With the national average home equity line of credit (HELOC) interest rate on the decline, homeowners are finding that a HELOC can provide a welcome solution for holiday cash flow needs. The current low pricing, based on the prime rate, makes a HELOC more affordable than it has been in three years.
According to Curinos data, the average weekly HELOC rate stands at 7.44%. This rate is applicable to applicants with a minimum credit score of 780 and a maximum combined loan-to-value ratio (CLTV) of 70%. Homeowners collectively held nearly $36 trillion in home equity at the end of the second quarter of 2025, marking the highest amount of home equity on record.
With mortgage rates still above 6%, homeowners are reluctant to part with their primary mortgage, making selling a house or opting for a cash-out refinance less appealing. Opting for a HELOC allows homeowners to access some of their home equity without giving up their low mortgage rate.
HELOC interest rates differ from primary mortgage rates as they are based on an index rate plus a margin. Typically, the index rate is the prime rate, which has recently dropped to 6.75%. By adding a margin of 0.75%, the HELOC rate would be 7.50%. Lenders have some flexibility in pricing HELOCs based on factors such as credit score, existing debt levels, and the credit line amount in relation to the home’s value.
It is essential to shop around for the best HELOC rates as national averages may include introductory rates that could increase after a specified period. By retaining their low-rate mortgage and exploring a HELOC, homeowners can access their home equity while continuing to pay down their primary mortgage.
Top HELOC lenders offer low fees, fixed-rate options, and generous credit lines, allowing homeowners to utilize their home equity as needed. HELOCs offer the flexibility to borrow and repay funds as required, with interest only accruing on the amount borrowed.
Currently, LendingTree is offering a HELOC APR as low as 6.36% on a $150,000 credit line. It’s important to consider that HELOCs typically come with variable interest rates that may fluctuate over time. Prospective borrowers should compare fees, repayment terms, and minimum draw amounts to find the best option for their financial needs.
HELOCs provide the advantage of tapping into only the necessary funds while keeping a line of credit available for future needs. By borrowing responsibly and repaying promptly, homeowners can leverage their home equity for various purposes, such as home improvements, repairs, or even leisure activities like vacations.

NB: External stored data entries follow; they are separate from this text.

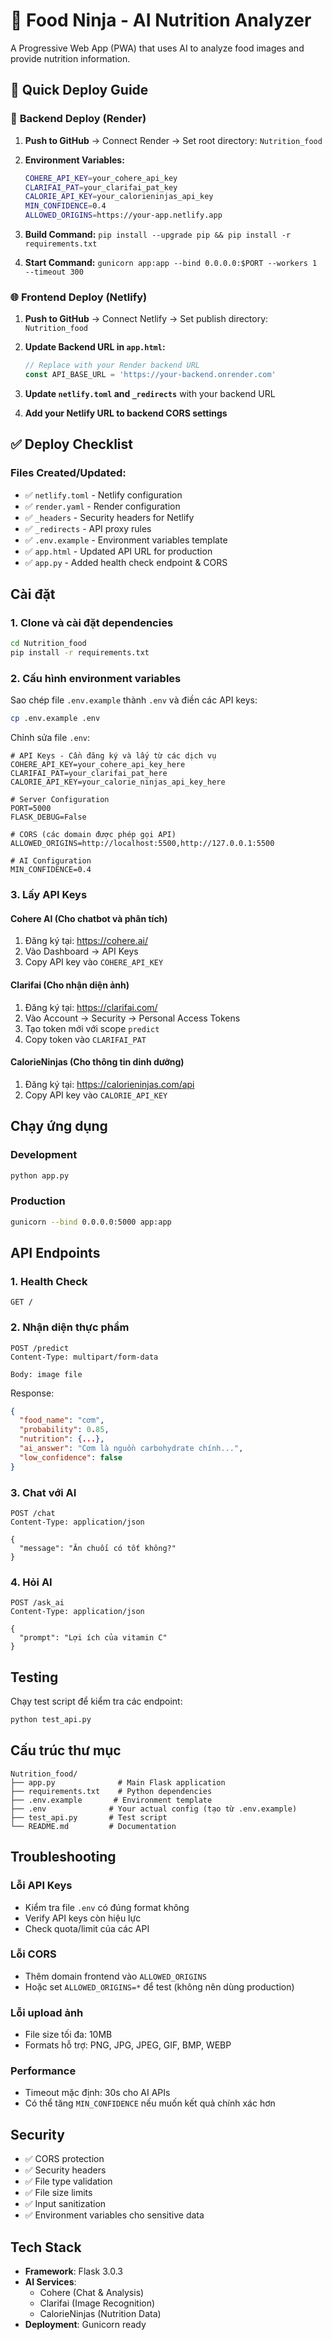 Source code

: # 🍎 Food Ninja - AI Nutrition Analyzer

A Progressive Web App (PWA) that uses AI to analyze food images and provide nutrition information.

## 🚀 Quick Deploy Guide

### 🔧 **Backend Deploy (Render)**

1. **Push to GitHub** → Connect Render → Set root directory: `Nutrition_food`

2. **Environment Variables:**
   ```bash
   COHERE_API_KEY=your_cohere_api_key
   CLARIFAI_PAT=your_clarifai_pat_key  
   CALORIE_API_KEY=your_calorieninjas_api_key
   MIN_CONFIDENCE=0.4
   ALLOWED_ORIGINS=https://your-app.netlify.app
   ```

3. **Build Command:** `pip install --upgrade pip && pip install -r requirements.txt`
4. **Start Command:** `gunicorn app:app --bind 0.0.0.0:$PORT --workers 1 --timeout 300`

### 🌐 **Frontend Deploy (Netlify)**

1. **Push to GitHub** → Connect Netlify → Set publish directory: `Nutrition_food`

2. **Update Backend URL in `app.html`:**
   ```javascript
   // Replace with your Render backend URL
   const API_BASE_URL = 'https://your-backend.onrender.com'
   ```

3. **Update `netlify.toml` and `_redirects`** with your backend URL

4. **Add your Netlify URL to backend CORS settings**

## ✅ **Deploy Checklist**

### Files Created/Updated:
- ✅ `netlify.toml` - Netlify configuration  
- ✅ `render.yaml` - Render configuration
- ✅ `_headers` - Security headers for Netlify
- ✅ `_redirects` - API proxy rules
- ✅ `.env.example` - Environment variables template
- ✅ `app.html` - Updated API URL for production
- ✅ `app.py` - Added health check endpoint & CORS

## Cài đặt

### 1. Clone và cài đặt dependencies

```bash
cd Nutrition_food
pip install -r requirements.txt
```

### 2. Cấu hình environment variables

Sao chép file `.env.example` thành `.env` và điền các API keys:

```bash
cp .env.example .env
```

Chỉnh sửa file `.env`:

```env
# API Keys - Cần đăng ký và lấy từ các dịch vụ
COHERE_API_KEY=your_cohere_api_key_here
CLARIFAI_PAT=your_clarifai_pat_here  
CALORIE_API_KEY=your_calorie_ninjas_api_key_here

# Server Configuration
PORT=5000
FLASK_DEBUG=False

# CORS (các domain được phép gọi API)
ALLOWED_ORIGINS=http://localhost:5500,http://127.0.0.1:5500

# AI Configuration  
MIN_CONFIDENCE=0.4
```

### 3. Lấy API Keys

#### Cohere AI (Cho chatbot và phân tích)
1. Đăng ký tại: https://cohere.ai/
2. Vào Dashboard → API Keys
3. Copy API key vào `COHERE_API_KEY`

#### Clarifai (Cho nhận diện ảnh)
1. Đăng ký tại: https://clarifai.com/
2. Vào Account → Security → Personal Access Tokens
3. Tạo token mới với scope `predict`
4. Copy token vào `CLARIFAI_PAT`

#### CalorieNinjas (Cho thông tin dinh dưỡng)
1. Đăng ký tại: https://calorieninjas.com/api
2. Copy API key vào `CALORIE_API_KEY`

## Chạy ứng dụng

### Development
```bash
python app.py
```

### Production  
```bash
gunicorn --bind 0.0.0.0:5000 app:app
```

## API Endpoints

### 1. Health Check
```http
GET /
```

### 2. Nhận diện thực phẩm
```http
POST /predict
Content-Type: multipart/form-data

Body: image file
```

Response:
```json
{
  "food_name": "cơm",
  "probability": 0.85,
  "nutrition": {...},
  "ai_answer": "Cơm là nguồn carbohydrate chính...",
  "low_confidence": false
}
```

### 3. Chat với AI
```http
POST /chat
Content-Type: application/json

{
  "message": "Ăn chuối có tốt không?"
}
```

### 4. Hỏi AI
```http
POST /ask_ai  
Content-Type: application/json

{
  "prompt": "Lợi ích của vitamin C"
}
```

## Testing

Chạy test script để kiểm tra các endpoint:

```bash
python test_api.py
```

## Cấu trúc thư mục

```
Nutrition_food/
├── app.py              # Main Flask application
├── requirements.txt    # Python dependencies
├── .env.example       # Environment template
├── .env              # Your actual config (tạo từ .env.example)
├── test_api.py       # Test script
└── README.md         # Documentation
```

## Troubleshooting

### Lỗi API Keys
- Kiểm tra file `.env` có đúng format không
- Verify API keys còn hiệu lực
- Check quota/limit của các API

### Lỗi CORS
- Thêm domain frontend vào `ALLOWED_ORIGINS`
- Hoặc set `ALLOWED_ORIGINS=*` để test (không nên dùng production)

### Lỗi upload ảnh
- File size tối đa: 10MB
- Formats hỗ trợ: PNG, JPG, JPEG, GIF, BMP, WEBP

### Performance
- Timeout mặc định: 30s cho AI APIs
- Có thể tăng `MIN_CONFIDENCE` nếu muốn kết quả chính xác hơn

## Security

- ✅ CORS protection
- ✅ Security headers  
- ✅ File type validation
- ✅ File size limits
- ✅ Input sanitization
- ✅ Environment variables cho sensitive data

## Tech Stack

- **Framework**: Flask 3.0.3
- **AI Services**: 
  - Cohere (Chat & Analysis)
  - Clarifai (Image Recognition)  
  - CalorieNinjas (Nutrition Data)
- **Deployment**: Gunicorn ready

While a HELOC can offer financial flexibility, borrowers should be mindful of the repayment terms and potential interest rate fluctuations. It is advisable to borrow and repay the balance within a shorter period to avoid the HELOC essentially turning into a 30-year loan.
Overall, with favorable HELOC interest rates and a substantial amount of equity in their homes, now may be an opportune time for homeowners to consider leveraging their home equity for financial needs. By carefully evaluating their options and committing to responsible borrowing practices, homeowners can make the most of a HELOC while maintaining their low mortgage rate.